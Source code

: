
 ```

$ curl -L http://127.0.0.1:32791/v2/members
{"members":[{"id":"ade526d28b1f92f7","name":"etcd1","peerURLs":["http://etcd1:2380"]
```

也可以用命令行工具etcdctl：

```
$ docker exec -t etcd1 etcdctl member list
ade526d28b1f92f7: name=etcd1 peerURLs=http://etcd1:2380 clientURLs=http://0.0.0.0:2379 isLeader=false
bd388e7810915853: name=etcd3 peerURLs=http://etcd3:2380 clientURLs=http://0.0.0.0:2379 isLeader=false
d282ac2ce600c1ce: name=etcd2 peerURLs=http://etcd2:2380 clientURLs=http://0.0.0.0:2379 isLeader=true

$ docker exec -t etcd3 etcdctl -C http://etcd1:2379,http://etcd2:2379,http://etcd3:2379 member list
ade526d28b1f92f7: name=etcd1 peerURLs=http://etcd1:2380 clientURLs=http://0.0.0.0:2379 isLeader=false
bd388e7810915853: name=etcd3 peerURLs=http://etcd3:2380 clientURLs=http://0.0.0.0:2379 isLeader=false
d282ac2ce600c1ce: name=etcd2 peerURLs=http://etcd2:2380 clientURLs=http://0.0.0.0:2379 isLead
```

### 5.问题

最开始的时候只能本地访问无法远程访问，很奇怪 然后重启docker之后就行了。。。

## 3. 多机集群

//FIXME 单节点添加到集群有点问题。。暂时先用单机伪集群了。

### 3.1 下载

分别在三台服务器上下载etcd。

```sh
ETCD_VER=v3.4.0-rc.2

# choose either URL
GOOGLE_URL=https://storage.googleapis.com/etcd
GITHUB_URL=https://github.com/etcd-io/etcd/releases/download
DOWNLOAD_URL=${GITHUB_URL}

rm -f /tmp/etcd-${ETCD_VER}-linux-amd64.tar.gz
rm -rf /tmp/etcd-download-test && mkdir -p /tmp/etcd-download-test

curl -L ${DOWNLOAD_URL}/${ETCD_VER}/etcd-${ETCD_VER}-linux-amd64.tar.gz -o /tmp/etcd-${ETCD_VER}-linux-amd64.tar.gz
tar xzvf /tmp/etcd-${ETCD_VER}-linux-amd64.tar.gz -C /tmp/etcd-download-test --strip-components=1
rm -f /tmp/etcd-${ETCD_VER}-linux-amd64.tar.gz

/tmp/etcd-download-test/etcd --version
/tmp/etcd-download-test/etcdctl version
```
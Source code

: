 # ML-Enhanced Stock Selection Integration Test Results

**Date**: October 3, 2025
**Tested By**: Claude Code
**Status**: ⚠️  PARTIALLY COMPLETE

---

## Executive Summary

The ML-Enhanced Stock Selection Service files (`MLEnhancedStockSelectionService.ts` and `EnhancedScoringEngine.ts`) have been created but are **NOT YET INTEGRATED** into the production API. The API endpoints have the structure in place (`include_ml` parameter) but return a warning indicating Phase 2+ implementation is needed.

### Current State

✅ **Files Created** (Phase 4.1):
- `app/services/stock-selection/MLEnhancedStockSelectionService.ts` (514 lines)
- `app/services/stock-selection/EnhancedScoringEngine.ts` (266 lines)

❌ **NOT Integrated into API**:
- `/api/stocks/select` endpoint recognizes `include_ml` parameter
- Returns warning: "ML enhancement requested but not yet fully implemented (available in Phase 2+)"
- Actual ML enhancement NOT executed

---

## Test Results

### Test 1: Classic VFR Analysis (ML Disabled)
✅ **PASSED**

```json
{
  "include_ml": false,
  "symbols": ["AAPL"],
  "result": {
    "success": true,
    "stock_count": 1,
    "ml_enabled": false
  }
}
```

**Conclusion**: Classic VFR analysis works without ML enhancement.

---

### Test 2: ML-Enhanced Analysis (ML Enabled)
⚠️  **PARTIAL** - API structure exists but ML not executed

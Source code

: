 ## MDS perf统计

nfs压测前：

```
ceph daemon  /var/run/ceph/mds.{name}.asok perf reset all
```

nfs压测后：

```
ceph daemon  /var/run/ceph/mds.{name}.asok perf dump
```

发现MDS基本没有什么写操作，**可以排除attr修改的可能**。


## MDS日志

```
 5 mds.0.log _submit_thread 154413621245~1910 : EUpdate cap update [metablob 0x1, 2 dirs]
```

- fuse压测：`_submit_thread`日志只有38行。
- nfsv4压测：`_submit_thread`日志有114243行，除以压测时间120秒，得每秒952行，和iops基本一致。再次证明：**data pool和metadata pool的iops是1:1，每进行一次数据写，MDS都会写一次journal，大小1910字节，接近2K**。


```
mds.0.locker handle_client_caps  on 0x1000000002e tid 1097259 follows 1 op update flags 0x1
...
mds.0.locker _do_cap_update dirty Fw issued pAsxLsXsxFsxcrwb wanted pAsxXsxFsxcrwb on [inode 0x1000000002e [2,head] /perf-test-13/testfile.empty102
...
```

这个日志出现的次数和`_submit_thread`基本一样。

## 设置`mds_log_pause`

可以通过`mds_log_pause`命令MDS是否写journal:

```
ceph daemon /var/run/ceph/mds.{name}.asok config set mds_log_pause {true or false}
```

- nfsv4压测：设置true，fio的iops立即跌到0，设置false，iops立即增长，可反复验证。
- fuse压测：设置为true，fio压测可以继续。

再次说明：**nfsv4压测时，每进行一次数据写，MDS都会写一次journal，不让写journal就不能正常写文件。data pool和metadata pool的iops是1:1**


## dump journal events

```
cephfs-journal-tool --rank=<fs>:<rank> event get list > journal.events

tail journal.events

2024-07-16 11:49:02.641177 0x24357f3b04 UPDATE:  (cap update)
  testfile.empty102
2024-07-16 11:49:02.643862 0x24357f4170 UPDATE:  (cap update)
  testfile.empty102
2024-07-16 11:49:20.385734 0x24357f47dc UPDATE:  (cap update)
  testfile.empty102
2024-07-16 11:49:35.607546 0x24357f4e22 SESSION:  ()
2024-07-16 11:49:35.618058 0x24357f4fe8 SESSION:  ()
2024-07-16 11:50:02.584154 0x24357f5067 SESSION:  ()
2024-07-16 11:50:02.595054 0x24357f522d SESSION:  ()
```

☆ ☆ ☆ ☆ ☆

Looking at the records above, which lines contain "into"? Copy those lines.

- **Result of this exercise**:
The ML-Enhanced Stock Selection Service files (`MLEnhancedStockSelectionService.ts` and `EnhancedScoringEngine.ts`) have been created but are **NOT YET INTEGRATED** into the production API. The API endpoints have the structure in place (`include_ml` parameter) but return a warning indicating Phase 2+ implementation is needed.
❌ **NOT Integrated into API**:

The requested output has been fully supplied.